At one point a group of kids started chanting USA USA in a way that might have triggered me if it came from college dudes or bros wearing t-shirts with “blue lives matter” slogans or the Punisher. Instead what I felt in that moment was a mix of nostalgia and something like solidarity. I appreciated their patriotic enthusiasm, and it nudged me to search for some in myself. I landed on the founding fathers—not the men themselves, but their courage, and their principles, and what they tried to wrestle into being. At home after the parade we watched Hamilton, and I savored the idealized story of America’s birth.
Then this morning my son and I volunteered with Keep Tahoe Blue to clean up beaches after last night’s festivities. This, plus the Truckee pancake breakfast and parade added up to something wholesome, a grassroots America that is genuinely beautiful. The people are okay, I thought, and people are where it’s at.
The other thing I feel is something like resignation. There’s a bit of FAFO mixed in as well. MAGA won and is imposing its will on the country. I feel pretty confident that even the people who thought they wanted this will hate what it actually brings to their real lives. I can’t deny the schadenfreude I feel when I see a MAGA voter personally testify to that effect. I’m not proud of it, but I can’t deny feeling it. Resignation is the word that comes to mind because the approaching storm feels unstoppable. I’m still motivated to fight and protest and campaign and vote against this shit, but I no longer feel like it can be stopped.
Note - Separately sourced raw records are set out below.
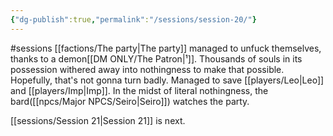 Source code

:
 ```yaml
---
{"dg-publish":true,"permalink":"/sessions/session-20/"}
---
```


#sessions
[[factions/The party\|The party]] managed to unfuck themselves, thanks to a demon[[DM ONLY/The Patron\|¹]]. Thousands of souls in its possession withered away into nothingness to make that possible. Hopefully, that's not gonna turn badly. Managed to save [[players/Leo\|Leo]] and [[players/Imp\|Imp]]. In the midst of literal nothingness, the bard([[npcs/Major NPCS/Seiro\|Seiro]]) watches the party. 

[[sessions/Session 21\|Session 21]] is next. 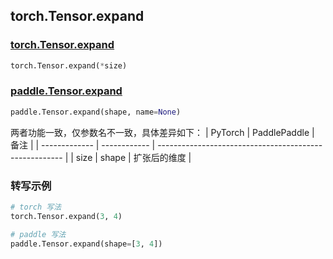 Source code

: ## torch.Tensor.expand
### [torch.Tensor.expand](https://pytorch.org/docs/stable/generated/torch.Tensor.expand.html?highlight=expand#torch.Tensor.expand)

```python
torch.Tensor.expand(*size)
```

### [paddle.Tensor.expand](https://www.paddlepaddle.org.cn/documentation/docs/zh/api/paddle/Tensor_cn.html#expand-shape-name-none)

```python
paddle.Tensor.expand(shape, name=None)
```

两者功能一致，仅参数名不一致，具体差异如下：
| PyTorch       | PaddlePaddle | 备注                                                   |
| ------------- | ------------ | ------------------------------------------------------ |
| size          | shape        | 扩张后的维度                                             |

### 转写示例

```python
# torch 写法
torch.Tensor.expand(3, 4)

# paddle 写法
paddle.Tensor.expand(shape=[3, 4])
```

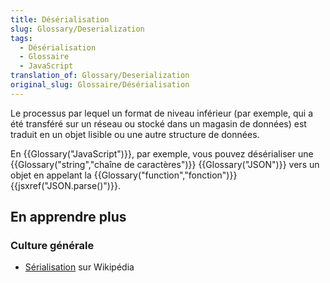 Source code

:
 ```yaml
---
title: Désérialisation
slug: Glossary/Deserialization
tags:
  - Désérialisation
  - Glossaire
  - JavaScript
translation_of: Glossary/Deserialization
original_slug: Glossaire/Désérialisation
---
```

Le processus par lequel un format de niveau inférieur (par exemple, qui a été transféré sur un réseau ou stocké dans un magasin de données) est traduit en un objet lisible ou une autre structure de données.

En {{Glossary("JavaScript")}}, par exemple, vous pouvez désérialiser une  {{Glossary("string","chaîne de caractères")}} {{Glossary("JSON")}} vers un objet en appelant la {{Glossary("function","fonction")}} {{jsxref("JSON.parse()")}}.

## En apprendre plus

### Culture générale

- [Sérialisation](https://fr.wikipedia.org/wiki/S%C3%A9rialisation) sur Wikipédia
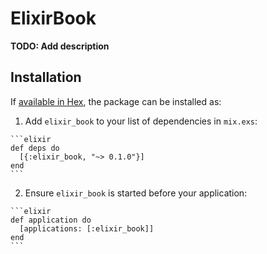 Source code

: # ElixirBook

**TODO: Add description**

## Installation

If [available in Hex](https://hex.pm/docs/publish), the package can be installed as:

  1. Add `elixir_book` to your list of dependencies in `mix.exs`:

    ```elixir
    def deps do
      [{:elixir_book, "~> 0.1.0"}]
    end
    ```

  2. Ensure `elixir_book` is started before your application:

    ```elixir
    def application do
      [applications: [:elixir_book]]
    end
    ```

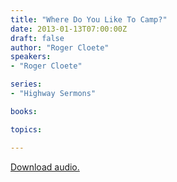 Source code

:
 ```yaml
---
title: "Where Do You Like To Camp?"
date: 2013-01-13T07:00:00Z
draft: false
author: "Roger Cloete"
speakers:
- "Roger Cloete"

series:
- "Highway Sermons"

books:

topics:

---
```

[Download audio.](https://s3.amazonaws.com/highway/sermons/2013_01/13_Where_Do_You_Like_To_Camp.mp3) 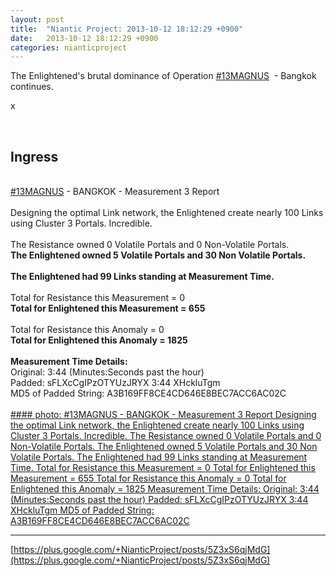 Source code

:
 ```yaml
---
layout: post
title:  "Niantic Project: 2013-10-12 18:12:29 +0900"
date:   2013-10-12 18:12:29 +0900
categories: nianticproject
---
```

The Enlightened's brutal dominance of Operation  [#13MAGNUS](https://plus.google.com/s/%2313MAGNUS "")  - Bangkok continues.

x<div class="shared"><br /><h2>Ingress</h2><br /><a rel="nofollow" class="ot-hashtag" href="https://plus.google.com/s/%2313MAGNUS">#13MAGNUS</a> - BANGKOK - Measurement 3 Report<br /><br />Designing the optimal Link network, the Enlightened create nearly 100 Links using Cluster 3 Portals. Incredible.<br /><br />The Resistance owned 0 Volatile Portals and 0 Non-Volatile Portals.<br /><b>The Enlightened owned 5 Volatile Portals and 30 Non Volatile Portals.</b><br /><br /><b>The Enlightened had 99 Links standing at Measurement Time.</b><br /><br />Total for Resistance this Measurement = 0<br /><b>Total for Enlightened this Measurement = 655</b><br /><br />Total for Resistance this Anomaly = 0<br /><b>Total for Enlightened this Anomaly = 1825</b><br /><br /><b>Measurement Time Details:</b><br />Original: 3:44 (Minutes:Seconds past the hour)<br />Padded: sFLXcCgIPzOTYUzJRYX 3:44 XHckluTgm<br />MD5 of Padded String: A3B169FF8CE4CD646E8BEC7ACC6AC02C<br /><br /></div>
[#### photo: #13MAGNUS - BANGKOK - Measurement 3 Report
Designing the optimal Link network, the Enlightened create nearly 100 Links using Cluster 3 Portals. Incredible.
The Resistance owned 0 Volatile Portals and 0 Non-Volatile Portals.
The Enlightened owned 5 Volatile Portals and 30 Non Volatile Portals.
The Enlightened had 99 Links standing at Measurement Time.
Total for Resistance this Measurement = 0
Total for Enlightened this Measurement = 655
Total for Resistance this Anomaly = 0
Total for Enlightened this Anomaly = 1825
Measurement Time Details:
Original: 3:44 (Minutes:Seconds past the hour)
Padded: sFLXcCgIPzOTYUzJRYX 3:44 XHckluTgm
MD5 of Padded String: A3B169FF8CE4CD646E8BEC7ACC6AC02C](https://lh3.googleusercontent.com/-T2n4eFH5wcE/UlkREVtwxhI/AAAAAAAAT6A/F1x8DKEfGBE/w1000-h594/13magnus-bangkok-c3.png "")
- - -
[https://plus.google.com/+NianticProject/posts/5Z3xS6qjMdG](https://plus.google.com/+NianticProject/posts/5Z3xS6qjMdG)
The phrase that keeps going through my head is “the only way out is through,” and what I think it means right now is that yes we are sunk, but it’s also not the end of the world, or even the country.
I’ve been reading about countries that went through serious self-inflicted shit in the twentieth century—Russia, Germany, Japan, China. In each case there were clear-eyed dissenting voices that were drowned out or actively crushed. Then the storm, different for each but bringing near total destruction to all of them. Germany and Japan were flattened. China consumed itself. But the countries eventually rose again. And people endured (except the ones who didn’t).
It our turn, I suppose.
The GOP’s big shitty bill makes ICE the largest “law enforcement” organization in the world—bigger than the FBI, DEA, ATF, and US Bureau of Prisons combined. That’s how obsessive they are about rounding up and removing all immigrants.